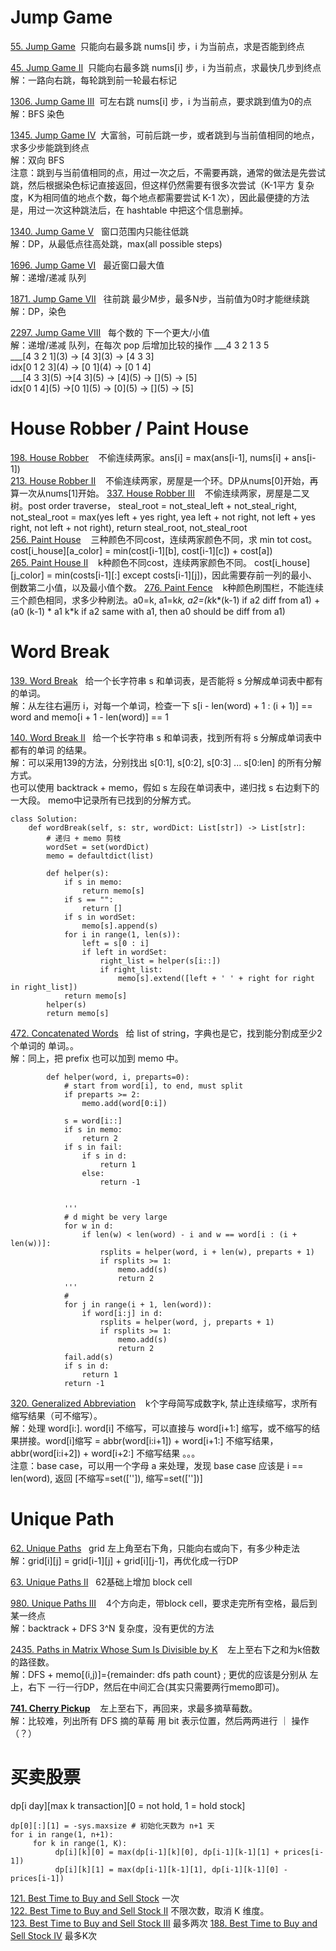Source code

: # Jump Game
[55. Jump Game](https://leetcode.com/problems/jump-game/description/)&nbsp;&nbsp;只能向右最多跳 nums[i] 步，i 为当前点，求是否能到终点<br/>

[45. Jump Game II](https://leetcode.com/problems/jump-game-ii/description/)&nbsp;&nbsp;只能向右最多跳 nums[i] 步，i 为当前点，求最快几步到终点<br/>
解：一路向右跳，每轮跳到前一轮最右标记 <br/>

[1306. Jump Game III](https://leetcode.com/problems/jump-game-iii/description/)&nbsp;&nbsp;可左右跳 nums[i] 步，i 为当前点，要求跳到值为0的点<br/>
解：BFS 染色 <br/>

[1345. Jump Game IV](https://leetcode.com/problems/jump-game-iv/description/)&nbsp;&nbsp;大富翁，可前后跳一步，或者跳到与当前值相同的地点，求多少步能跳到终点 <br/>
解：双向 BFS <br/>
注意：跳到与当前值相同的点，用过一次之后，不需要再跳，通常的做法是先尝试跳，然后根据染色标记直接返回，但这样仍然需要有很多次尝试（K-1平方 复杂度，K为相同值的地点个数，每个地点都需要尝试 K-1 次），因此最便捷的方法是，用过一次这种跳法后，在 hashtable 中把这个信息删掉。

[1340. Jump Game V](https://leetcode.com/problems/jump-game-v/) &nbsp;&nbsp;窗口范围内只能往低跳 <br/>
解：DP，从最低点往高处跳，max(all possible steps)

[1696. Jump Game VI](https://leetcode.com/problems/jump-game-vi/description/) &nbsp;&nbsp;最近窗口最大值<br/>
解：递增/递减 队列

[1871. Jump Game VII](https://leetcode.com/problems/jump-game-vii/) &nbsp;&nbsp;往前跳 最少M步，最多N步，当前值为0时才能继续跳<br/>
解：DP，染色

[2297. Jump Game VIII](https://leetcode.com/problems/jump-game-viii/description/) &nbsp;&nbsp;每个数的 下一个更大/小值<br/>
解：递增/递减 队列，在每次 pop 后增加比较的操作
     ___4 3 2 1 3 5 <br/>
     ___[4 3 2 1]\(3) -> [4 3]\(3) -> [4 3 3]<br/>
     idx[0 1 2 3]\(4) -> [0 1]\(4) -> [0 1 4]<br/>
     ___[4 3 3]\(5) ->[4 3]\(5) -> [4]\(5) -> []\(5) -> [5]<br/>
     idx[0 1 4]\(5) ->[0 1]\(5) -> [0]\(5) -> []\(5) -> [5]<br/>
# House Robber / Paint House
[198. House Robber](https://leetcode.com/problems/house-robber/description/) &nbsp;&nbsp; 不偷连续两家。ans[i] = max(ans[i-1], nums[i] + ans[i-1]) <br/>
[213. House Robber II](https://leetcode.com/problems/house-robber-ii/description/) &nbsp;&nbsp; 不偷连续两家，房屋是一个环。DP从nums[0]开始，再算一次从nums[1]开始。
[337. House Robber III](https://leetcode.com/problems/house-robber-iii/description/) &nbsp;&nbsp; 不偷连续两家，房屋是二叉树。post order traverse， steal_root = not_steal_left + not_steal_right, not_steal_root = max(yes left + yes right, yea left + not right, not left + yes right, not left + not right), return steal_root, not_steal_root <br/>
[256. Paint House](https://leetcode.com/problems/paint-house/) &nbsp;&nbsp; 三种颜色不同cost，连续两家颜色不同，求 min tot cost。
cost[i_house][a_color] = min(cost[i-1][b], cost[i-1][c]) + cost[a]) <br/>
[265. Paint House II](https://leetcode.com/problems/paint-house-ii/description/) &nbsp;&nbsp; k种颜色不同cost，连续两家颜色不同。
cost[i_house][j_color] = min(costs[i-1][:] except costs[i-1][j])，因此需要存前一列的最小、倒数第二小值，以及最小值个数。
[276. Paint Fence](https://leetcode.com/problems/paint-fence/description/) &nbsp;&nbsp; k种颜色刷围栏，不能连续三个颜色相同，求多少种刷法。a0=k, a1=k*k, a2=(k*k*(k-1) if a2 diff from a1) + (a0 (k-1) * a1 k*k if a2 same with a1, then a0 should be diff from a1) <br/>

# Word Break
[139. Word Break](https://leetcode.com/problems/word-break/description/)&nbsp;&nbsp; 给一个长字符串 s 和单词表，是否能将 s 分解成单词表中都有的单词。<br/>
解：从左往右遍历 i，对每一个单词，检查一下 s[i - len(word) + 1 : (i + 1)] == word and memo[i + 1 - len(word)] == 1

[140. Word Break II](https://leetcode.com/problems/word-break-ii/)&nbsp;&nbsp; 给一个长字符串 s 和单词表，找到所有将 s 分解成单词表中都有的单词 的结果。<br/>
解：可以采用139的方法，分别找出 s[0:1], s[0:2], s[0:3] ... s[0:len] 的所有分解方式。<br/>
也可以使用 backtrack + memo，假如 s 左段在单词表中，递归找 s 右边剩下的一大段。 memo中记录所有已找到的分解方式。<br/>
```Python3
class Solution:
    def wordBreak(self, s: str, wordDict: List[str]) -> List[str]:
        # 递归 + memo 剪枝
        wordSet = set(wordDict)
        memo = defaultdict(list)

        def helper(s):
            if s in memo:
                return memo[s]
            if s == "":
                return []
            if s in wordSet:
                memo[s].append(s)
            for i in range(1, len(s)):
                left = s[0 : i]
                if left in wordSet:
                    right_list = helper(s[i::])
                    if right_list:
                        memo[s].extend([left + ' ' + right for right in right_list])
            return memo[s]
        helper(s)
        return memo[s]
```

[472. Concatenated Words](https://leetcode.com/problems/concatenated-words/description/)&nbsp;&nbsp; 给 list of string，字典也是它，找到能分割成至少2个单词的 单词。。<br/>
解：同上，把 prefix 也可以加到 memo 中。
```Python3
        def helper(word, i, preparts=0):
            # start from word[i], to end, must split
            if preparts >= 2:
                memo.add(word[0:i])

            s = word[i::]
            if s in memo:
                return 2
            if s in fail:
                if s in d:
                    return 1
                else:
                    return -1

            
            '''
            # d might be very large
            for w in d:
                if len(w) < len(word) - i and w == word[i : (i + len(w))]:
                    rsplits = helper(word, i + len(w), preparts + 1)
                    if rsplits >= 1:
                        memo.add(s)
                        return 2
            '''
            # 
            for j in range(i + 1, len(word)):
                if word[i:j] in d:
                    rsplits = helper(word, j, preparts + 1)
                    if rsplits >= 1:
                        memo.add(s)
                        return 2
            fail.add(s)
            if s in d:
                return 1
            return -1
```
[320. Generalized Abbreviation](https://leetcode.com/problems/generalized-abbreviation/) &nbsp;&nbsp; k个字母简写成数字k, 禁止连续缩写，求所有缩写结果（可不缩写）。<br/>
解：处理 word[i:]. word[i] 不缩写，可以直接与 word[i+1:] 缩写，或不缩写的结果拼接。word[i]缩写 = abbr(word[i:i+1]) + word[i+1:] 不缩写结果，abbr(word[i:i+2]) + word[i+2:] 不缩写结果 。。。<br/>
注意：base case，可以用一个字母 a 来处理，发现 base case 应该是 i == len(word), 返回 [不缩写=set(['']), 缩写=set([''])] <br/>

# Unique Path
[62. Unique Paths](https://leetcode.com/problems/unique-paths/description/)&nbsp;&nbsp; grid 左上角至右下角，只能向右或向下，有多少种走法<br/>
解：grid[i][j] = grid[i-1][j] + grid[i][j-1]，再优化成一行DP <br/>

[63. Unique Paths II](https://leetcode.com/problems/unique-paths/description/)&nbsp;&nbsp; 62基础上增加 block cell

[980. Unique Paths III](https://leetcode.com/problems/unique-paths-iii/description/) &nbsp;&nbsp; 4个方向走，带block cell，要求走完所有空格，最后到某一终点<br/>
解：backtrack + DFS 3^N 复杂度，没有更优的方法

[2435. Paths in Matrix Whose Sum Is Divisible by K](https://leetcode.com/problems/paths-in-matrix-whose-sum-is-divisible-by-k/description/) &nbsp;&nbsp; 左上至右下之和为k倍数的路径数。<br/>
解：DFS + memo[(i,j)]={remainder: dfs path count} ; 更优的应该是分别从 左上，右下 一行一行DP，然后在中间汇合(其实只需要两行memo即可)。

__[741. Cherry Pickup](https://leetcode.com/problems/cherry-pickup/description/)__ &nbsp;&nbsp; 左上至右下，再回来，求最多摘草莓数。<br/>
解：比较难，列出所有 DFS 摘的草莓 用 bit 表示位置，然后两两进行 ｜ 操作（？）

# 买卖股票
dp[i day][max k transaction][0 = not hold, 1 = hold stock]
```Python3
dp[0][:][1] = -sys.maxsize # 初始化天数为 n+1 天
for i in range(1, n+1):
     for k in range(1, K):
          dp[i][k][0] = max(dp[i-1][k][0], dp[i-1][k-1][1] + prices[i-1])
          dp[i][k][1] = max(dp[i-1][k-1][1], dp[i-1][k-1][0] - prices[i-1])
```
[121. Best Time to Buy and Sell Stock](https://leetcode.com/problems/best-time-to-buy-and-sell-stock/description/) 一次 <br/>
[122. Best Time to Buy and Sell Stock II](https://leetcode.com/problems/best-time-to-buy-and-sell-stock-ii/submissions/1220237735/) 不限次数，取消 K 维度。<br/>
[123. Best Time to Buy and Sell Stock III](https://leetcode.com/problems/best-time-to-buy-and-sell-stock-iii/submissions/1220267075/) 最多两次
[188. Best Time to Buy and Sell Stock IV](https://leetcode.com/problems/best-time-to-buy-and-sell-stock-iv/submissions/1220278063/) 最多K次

□ □ □ □ □ □ □

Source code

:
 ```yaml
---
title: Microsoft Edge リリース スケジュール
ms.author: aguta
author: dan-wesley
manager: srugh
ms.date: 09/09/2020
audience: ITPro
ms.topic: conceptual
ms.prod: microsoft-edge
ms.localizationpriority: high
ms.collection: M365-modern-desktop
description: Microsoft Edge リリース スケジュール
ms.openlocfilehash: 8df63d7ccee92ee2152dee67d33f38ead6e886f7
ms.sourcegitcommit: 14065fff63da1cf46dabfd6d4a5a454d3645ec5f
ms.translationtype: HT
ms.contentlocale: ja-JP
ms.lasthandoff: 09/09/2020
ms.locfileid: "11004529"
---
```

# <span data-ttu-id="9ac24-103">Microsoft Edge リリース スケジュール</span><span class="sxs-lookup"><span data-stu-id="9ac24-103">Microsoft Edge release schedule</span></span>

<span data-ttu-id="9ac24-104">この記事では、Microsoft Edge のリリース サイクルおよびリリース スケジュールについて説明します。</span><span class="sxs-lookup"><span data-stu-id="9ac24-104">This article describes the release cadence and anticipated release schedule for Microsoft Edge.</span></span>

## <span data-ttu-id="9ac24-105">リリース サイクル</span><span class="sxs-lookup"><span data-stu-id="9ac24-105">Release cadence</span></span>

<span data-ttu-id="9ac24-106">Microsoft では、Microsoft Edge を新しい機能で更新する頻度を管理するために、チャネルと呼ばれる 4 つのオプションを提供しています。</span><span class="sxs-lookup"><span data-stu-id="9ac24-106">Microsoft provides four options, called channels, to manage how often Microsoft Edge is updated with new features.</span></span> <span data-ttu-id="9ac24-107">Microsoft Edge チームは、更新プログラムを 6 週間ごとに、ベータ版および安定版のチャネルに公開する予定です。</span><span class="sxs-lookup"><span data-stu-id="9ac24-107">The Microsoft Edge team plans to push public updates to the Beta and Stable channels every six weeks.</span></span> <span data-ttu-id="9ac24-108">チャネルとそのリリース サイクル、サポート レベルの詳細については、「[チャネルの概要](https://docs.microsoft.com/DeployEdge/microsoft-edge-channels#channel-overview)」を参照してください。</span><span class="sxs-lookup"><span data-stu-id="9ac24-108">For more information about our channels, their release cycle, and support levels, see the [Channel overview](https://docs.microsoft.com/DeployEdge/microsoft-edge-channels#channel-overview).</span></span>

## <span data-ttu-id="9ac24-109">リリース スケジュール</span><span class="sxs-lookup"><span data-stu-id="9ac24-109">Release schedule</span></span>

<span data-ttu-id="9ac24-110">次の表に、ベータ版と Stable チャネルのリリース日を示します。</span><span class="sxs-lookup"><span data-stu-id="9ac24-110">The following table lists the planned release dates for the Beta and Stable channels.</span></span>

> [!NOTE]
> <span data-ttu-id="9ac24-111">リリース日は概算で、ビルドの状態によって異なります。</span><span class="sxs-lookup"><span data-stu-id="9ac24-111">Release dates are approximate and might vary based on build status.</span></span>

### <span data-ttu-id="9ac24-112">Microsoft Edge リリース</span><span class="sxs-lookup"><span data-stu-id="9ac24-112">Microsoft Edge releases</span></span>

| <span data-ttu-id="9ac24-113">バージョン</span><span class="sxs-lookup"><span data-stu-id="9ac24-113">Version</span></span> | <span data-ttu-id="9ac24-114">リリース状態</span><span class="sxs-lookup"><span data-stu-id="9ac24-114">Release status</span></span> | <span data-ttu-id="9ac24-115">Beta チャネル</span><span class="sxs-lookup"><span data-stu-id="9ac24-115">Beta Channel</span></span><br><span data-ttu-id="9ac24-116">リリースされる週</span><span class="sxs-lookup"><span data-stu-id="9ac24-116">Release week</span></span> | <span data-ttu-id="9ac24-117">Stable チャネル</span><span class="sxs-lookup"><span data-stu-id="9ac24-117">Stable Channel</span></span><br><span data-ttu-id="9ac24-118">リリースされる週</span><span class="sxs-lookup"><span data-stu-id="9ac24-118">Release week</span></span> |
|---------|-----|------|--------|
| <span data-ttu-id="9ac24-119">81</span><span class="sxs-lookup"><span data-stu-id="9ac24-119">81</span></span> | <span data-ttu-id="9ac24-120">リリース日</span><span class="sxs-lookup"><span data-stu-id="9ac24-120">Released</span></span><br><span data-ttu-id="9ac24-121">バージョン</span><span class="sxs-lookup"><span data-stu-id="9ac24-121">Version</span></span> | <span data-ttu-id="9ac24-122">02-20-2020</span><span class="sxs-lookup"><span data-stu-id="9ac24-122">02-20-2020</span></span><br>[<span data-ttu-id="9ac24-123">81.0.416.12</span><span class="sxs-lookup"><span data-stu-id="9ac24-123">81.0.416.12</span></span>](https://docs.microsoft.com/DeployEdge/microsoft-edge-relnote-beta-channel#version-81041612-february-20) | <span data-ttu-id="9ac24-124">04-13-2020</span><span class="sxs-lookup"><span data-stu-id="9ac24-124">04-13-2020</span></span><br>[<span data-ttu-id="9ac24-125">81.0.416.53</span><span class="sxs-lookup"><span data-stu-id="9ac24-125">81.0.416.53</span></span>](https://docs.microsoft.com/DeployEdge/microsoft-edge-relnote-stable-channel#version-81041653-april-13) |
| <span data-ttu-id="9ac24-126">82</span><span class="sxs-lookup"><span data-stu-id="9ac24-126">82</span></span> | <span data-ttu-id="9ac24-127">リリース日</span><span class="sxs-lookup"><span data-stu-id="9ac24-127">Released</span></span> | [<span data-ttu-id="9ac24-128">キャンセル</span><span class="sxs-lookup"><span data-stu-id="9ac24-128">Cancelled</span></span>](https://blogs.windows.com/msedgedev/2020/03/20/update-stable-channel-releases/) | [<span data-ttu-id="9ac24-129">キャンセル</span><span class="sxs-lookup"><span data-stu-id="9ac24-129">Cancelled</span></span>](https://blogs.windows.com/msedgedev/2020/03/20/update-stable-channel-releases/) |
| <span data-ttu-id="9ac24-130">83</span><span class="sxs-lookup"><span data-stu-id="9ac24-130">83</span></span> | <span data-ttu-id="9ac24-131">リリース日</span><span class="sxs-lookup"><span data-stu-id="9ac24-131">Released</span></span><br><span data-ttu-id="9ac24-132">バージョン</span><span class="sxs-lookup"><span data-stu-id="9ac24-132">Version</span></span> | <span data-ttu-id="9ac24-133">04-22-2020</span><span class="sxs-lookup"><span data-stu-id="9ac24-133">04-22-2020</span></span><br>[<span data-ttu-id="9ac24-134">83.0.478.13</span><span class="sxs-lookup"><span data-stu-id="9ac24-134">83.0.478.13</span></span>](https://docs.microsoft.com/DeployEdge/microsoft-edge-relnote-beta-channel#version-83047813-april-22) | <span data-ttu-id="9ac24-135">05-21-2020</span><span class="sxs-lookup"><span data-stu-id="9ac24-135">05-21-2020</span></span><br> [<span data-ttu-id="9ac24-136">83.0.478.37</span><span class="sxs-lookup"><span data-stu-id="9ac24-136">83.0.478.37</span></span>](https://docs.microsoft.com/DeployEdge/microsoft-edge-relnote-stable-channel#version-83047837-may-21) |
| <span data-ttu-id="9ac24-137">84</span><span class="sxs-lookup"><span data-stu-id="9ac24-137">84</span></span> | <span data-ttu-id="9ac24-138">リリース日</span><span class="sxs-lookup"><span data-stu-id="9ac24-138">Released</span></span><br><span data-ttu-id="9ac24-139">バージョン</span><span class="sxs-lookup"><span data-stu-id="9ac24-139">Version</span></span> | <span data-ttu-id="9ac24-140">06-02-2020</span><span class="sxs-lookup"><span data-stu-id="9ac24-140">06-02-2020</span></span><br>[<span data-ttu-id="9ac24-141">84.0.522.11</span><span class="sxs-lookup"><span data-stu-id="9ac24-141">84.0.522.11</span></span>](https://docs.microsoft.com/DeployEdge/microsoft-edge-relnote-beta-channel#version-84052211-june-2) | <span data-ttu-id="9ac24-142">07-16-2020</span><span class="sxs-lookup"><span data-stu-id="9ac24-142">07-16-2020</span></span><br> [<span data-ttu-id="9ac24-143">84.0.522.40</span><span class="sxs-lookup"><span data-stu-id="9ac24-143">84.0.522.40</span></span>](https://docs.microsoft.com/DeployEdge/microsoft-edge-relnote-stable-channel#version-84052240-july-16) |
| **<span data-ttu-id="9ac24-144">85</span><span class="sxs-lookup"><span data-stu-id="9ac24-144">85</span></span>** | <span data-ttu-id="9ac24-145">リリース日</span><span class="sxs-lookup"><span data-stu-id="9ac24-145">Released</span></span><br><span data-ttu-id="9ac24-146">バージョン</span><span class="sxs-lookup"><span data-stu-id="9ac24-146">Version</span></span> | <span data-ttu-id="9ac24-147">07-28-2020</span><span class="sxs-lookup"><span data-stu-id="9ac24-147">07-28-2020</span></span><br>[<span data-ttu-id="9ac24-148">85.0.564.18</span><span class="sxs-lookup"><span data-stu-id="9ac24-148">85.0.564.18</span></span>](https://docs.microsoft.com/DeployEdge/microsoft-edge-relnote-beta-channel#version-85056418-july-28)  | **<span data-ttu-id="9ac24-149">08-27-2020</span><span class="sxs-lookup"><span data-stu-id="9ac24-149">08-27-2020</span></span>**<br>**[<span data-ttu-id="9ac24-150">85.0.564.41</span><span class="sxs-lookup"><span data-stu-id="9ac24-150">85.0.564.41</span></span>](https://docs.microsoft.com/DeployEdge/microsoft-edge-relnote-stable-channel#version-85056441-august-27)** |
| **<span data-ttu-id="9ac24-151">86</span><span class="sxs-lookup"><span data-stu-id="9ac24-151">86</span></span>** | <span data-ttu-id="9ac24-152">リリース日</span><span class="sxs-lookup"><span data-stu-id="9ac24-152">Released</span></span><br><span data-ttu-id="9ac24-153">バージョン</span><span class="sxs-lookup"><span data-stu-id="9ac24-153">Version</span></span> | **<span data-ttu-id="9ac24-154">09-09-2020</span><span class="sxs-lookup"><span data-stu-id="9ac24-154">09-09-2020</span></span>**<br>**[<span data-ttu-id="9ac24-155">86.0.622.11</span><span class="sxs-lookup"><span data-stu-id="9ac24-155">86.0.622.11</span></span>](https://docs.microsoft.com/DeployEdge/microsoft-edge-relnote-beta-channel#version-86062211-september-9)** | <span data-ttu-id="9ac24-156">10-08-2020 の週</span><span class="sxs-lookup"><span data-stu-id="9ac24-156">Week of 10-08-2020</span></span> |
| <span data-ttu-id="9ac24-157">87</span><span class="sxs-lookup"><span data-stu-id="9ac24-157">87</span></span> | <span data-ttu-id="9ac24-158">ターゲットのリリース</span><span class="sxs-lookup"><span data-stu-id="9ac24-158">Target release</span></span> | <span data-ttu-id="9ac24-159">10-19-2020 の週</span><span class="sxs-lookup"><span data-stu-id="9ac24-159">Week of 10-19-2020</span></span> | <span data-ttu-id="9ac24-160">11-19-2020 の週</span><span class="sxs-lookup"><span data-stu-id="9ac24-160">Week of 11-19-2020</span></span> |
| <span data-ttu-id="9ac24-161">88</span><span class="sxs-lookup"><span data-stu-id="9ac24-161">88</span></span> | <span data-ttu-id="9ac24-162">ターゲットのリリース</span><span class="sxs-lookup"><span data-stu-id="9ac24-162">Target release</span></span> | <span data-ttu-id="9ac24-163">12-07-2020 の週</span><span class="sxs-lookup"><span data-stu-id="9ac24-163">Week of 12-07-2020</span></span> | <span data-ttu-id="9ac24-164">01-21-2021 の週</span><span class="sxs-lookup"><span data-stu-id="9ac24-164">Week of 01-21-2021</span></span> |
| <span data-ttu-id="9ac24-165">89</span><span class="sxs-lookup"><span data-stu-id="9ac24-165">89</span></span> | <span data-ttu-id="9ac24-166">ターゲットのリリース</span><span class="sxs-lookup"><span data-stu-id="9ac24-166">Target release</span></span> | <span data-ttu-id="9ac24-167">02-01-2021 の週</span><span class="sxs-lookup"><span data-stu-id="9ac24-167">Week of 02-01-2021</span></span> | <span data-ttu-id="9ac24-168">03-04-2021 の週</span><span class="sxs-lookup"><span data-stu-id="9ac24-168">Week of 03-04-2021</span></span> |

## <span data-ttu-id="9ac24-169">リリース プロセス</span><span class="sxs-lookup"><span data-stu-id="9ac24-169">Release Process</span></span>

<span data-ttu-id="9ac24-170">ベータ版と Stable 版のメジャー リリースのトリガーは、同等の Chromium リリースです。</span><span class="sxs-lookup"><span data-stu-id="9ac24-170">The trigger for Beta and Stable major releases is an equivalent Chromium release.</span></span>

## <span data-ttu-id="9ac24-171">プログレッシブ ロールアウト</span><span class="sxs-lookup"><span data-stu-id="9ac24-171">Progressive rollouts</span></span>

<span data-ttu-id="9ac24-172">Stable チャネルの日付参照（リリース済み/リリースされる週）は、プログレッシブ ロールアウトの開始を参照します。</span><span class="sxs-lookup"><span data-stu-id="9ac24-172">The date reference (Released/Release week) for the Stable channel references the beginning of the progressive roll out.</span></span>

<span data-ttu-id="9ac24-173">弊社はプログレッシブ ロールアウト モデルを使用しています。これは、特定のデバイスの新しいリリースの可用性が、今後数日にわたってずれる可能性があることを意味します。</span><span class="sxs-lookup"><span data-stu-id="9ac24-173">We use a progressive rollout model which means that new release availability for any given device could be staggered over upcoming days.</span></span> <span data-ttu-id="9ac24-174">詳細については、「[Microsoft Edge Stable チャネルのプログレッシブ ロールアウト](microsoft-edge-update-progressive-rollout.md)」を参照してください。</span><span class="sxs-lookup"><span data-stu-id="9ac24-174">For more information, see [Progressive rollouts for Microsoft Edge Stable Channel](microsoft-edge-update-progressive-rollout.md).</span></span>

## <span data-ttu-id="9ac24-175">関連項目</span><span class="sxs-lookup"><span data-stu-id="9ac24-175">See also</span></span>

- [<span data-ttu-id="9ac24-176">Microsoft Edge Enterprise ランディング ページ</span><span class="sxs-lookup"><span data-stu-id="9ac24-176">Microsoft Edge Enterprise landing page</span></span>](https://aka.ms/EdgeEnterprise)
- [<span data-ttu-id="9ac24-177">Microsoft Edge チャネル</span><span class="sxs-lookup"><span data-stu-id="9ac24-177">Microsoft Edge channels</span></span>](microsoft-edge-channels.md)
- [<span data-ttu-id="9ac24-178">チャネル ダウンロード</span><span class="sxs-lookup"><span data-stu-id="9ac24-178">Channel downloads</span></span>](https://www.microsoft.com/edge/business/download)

□ □ □ □ □ □ □

__Activity__. Check every line in the entries for the word "paths". State how many have it, with no other text.

__Response area__. 4